## What this task involves:
Set down each line of the material that follows exactly, and leave its pictures out.

## Supplied material:
################
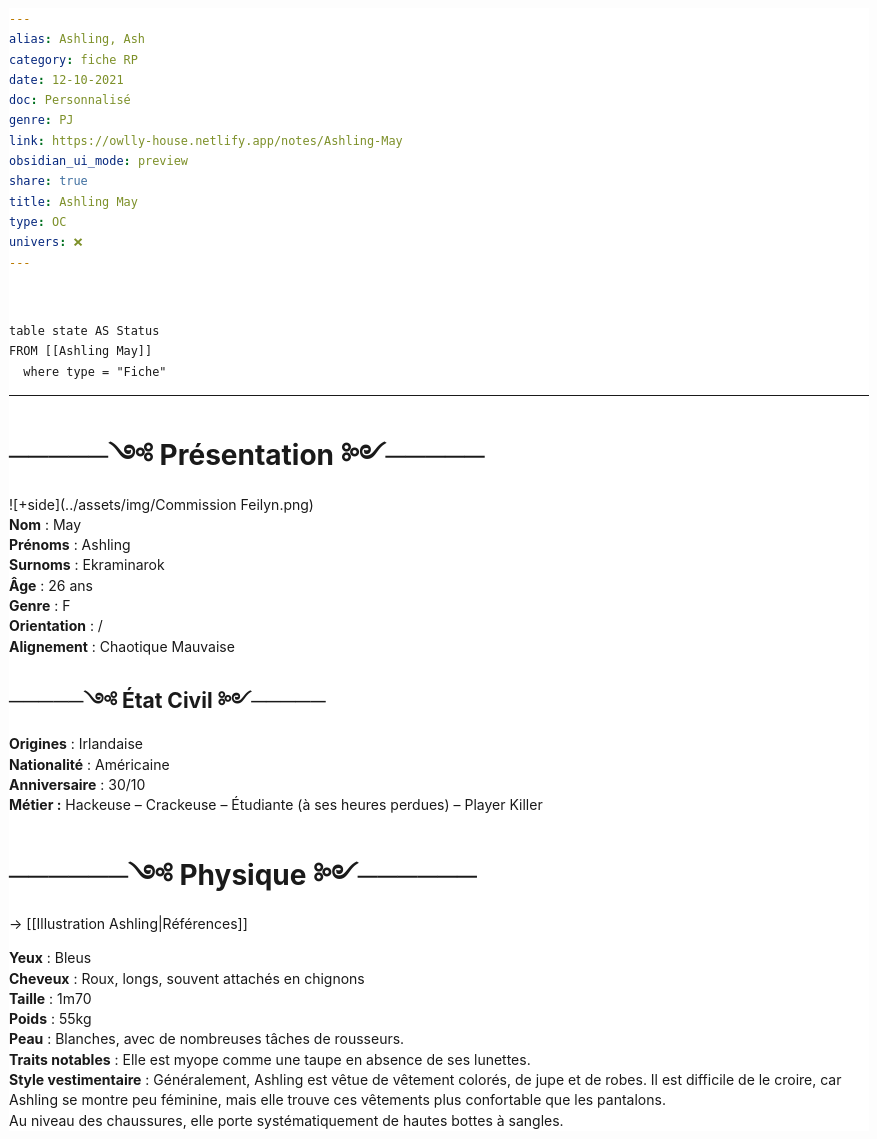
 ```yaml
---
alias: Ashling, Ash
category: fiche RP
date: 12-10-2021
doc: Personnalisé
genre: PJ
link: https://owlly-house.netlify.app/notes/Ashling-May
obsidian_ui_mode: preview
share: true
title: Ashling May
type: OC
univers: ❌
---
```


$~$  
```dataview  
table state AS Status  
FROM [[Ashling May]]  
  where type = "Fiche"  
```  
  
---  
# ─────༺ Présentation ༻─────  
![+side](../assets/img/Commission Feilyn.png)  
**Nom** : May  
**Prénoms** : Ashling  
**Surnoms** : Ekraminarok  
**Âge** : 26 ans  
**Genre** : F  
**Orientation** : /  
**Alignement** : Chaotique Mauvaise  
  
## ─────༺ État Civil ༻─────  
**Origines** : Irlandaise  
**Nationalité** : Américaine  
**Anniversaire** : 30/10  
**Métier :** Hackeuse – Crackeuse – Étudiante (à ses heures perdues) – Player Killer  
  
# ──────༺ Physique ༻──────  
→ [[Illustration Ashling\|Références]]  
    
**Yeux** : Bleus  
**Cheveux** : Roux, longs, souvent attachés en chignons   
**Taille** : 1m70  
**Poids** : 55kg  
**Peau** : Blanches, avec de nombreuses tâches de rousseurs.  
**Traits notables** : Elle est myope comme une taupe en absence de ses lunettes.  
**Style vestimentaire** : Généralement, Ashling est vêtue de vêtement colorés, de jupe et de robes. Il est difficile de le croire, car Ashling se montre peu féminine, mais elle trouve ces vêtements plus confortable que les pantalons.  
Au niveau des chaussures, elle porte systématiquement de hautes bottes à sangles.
################
## Task answer:
 ```yaml
---
alias: Ashling, Ash
category: fiche RP
date: 12-10-2021
doc: Personnalisé
genre: PJ
link: https://owlly-house.netlify.app/notes/Ashling-May
obsidian_ui_mode: preview
share: true
title: Ashling May
type: OC
univers: ❌
---
```


$~$  
```dataview  
table state AS Status  
FROM [[Ashling May]]  
  where type = "Fiche"  
```  
  
---  
# ─────༺ Présentation ༻─────  
![+side](../assets/img/Commission Feilyn.png)  
**Nom** : May  
**Prénoms** : Ashling  
**Surnoms** : Ekraminarok  
**Âge** : 26 ans  
**Genre** : F  
**Orientation** : /  
**Alignement** : Chaotique Mauvaise  
  
## ─────༺ État Civil ༻─────  
**Origines** : Irlandaise  
**Nationalité** : Américaine  
**Anniversaire** : 30/10  
**Métier :** Hackeuse – Crackeuse – Étudiante (à ses heures perdues) – Player Killer  
  
# ──────༺ Physique ༻──────  
→ [[Illustration Ashling\|Références]]  
    
**Yeux** : Bleus  
**Cheveux** : Roux, longs, souvent attachés en chignons   
**Taille** : 1m70  
**Poids** : 55kg  
**Peau** : Blanches, avec de nombreuses tâches de rousseurs.  
**Traits notables** : Elle est myope comme une taupe en absence de ses lunettes.  
**Style vestimentaire** : Généralement, Ashling est vêtue de vêtement colorés, de jupe et de robes. Il est difficile de le croire, car Ashling se montre peu féminine, mais elle trouve ces vêtements plus confortable que les pantalons.  
Au niveau des chaussures, elle porte systématiquement de hautes bottes à sangles.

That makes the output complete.